> **Stored data**:
# # #

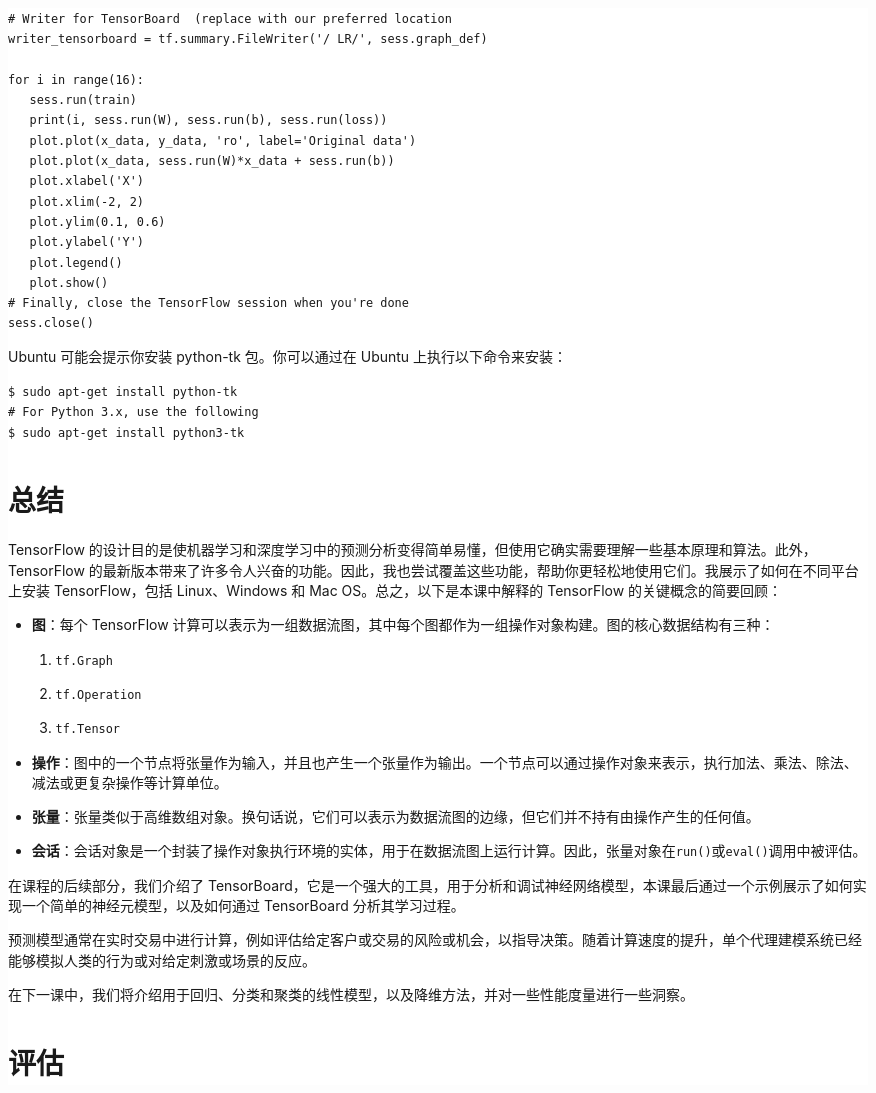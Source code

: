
 ```
# Writer for TensorBoard  (replace with our preferred location
writer_tensorboard = tf.summary.FileWriter('/ LR/', sess.graph_def)

for i in range(16):
   sess.run(train)
   print(i, sess.run(W), sess.run(b), sess.run(loss))
   plot.plot(x_data, y_data, 'ro', label='Original data')
   plot.plot(x_data, sess.run(W)*x_data + sess.run(b))
   plot.xlabel('X')
   plot.xlim(-2, 2)
   plot.ylim(0.1, 0.6)
   plot.ylabel('Y')
   plot.legend()
   plot.show()
# Finally, close the TensorFlow session when you're done
sess.close()
```

Ubuntu 可能会提示你安装 python-tk 包。你可以通过在 Ubuntu 上执行以下命令来安装：

```
$ sudo apt-get install python-tk
# For Python 3.x, use the following
$ sudo apt-get install python3-tk

```

# 总结

TensorFlow 的设计目的是使机器学习和深度学习中的预测分析变得简单易懂，但使用它确实需要理解一些基本原理和算法。此外，TensorFlow 的最新版本带来了许多令人兴奋的功能。因此，我也尝试覆盖这些功能，帮助你更轻松地使用它们。我展示了如何在不同平台上安装 TensorFlow，包括 Linux、Windows 和 Mac OS。总之，以下是本课中解释的 TensorFlow 的关键概念的简要回顾：

+   **图**：每个 TensorFlow 计算可以表示为一组数据流图，其中每个图都作为一组操作对象构建。图的核心数据结构有三种：

    1.  `tf.Graph`

    1.  `tf.Operation`

    1.  `tf.Tensor`

+   **操作**：图中的一个节点将张量作为输入，并且也产生一个张量作为输出。一个节点可以通过操作对象来表示，执行加法、乘法、除法、减法或更复杂操作等计算单位。

+   **张量**：张量类似于高维数组对象。换句话说，它们可以表示为数据流图的边缘，但它们并不持有由操作产生的任何值。

+   **会话**：会话对象是一个封装了操作对象执行环境的实体，用于在数据流图上运行计算。因此，张量对象在`run()`或`eval()`调用中被评估。

在课程的后续部分，我们介绍了 TensorBoard，它是一个强大的工具，用于分析和调试神经网络模型，本课最后通过一个示例展示了如何实现一个简单的神经元模型，以及如何通过 TensorBoard 分析其学习过程。

预测模型通常在实时交易中进行计算，例如评估给定客户或交易的风险或机会，以指导决策。随着计算速度的提升，单个代理建模系统已经能够模拟人类的行为或对给定刺激或场景的反应。

在下一课中，我们将介绍用于回归、分类和聚类的线性模型，以及降维方法，并对一些性能度量进行一些洞察。

# 评估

# # #

Your answer should be a precise transcript of the entries, minus the pictures.

> **ANSWER SECTION**:
Source code

:
 ```
# Writer for TensorBoard  (replace with our preferred location
writer_tensorboard = tf.summary.FileWriter('/ LR/', sess.graph_def)

for i in range(16):
   sess.run(train)
   print(i, sess.run(W), sess.run(b), sess.run(loss))
   plot.plot(x_data, y_data, 'ro', label='Original data')
   plot.plot(x_data, sess.run(W)*x_data + sess.run(b))
   plot.xlabel('X')
   plot.xlim(-2, 2)
   plot.ylim(0.1, 0.6)
   plot.ylabel('Y')
   plot.legend()
   plot.show()
# Finally, close the TensorFlow session when you're done
sess.close()
```

Ubuntu 可能会提示你安装 python-tk 包。你可以通过在 Ubuntu 上执行以下命令来安装：

```
$ sudo apt-get install python-tk
# For Python 3.x, use the following
$ sudo apt-get install python3-tk

```

# 总结

TensorFlow 的设计目的是使机器学习和深度学习中的预测分析变得简单易懂，但使用它确实需要理解一些基本原理和算法。此外，TensorFlow 的最新版本带来了许多令人兴奋的功能。因此，我也尝试覆盖这些功能，帮助你更轻松地使用它们。我展示了如何在不同平台上安装 TensorFlow，包括 Linux、Windows 和 Mac OS。总之，以下是本课中解释的 TensorFlow 的关键概念的简要回顾：

+   **图**：每个 TensorFlow 计算可以表示为一组数据流图，其中每个图都作为一组操作对象构建。图的核心数据结构有三种：

    1.  `tf.Graph`

    1.  `tf.Operation`

    1.  `tf.Tensor`

+   **操作**：图中的一个节点将张量作为输入，并且也产生一个张量作为输出。一个节点可以通过操作对象来表示，执行加法、乘法、除法、减法或更复杂操作等计算单位。

+   **张量**：张量类似于高维数组对象。换句话说，它们可以表示为数据流图的边缘，但它们并不持有由操作产生的任何值。

+   **会话**：会话对象是一个封装了操作对象执行环境的实体，用于在数据流图上运行计算。因此，张量对象在`run()`或`eval()`调用中被评估。

在课程的后续部分，我们介绍了 TensorBoard，它是一个强大的工具，用于分析和调试神经网络模型，本课最后通过一个示例展示了如何实现一个简单的神经元模型，以及如何通过 TensorBoard 分析其学习过程。

预测模型通常在实时交易中进行计算，例如评估给定客户或交易的风险或机会，以指导决策。随着计算速度的提升，单个代理建模系统已经能够模拟人类的行为或对给定刺激或场景的反应。

在下一课中，我们将介绍用于回归、分类和聚类的线性模型，以及降维方法，并对一些性能度量进行一些洞察。

# 评估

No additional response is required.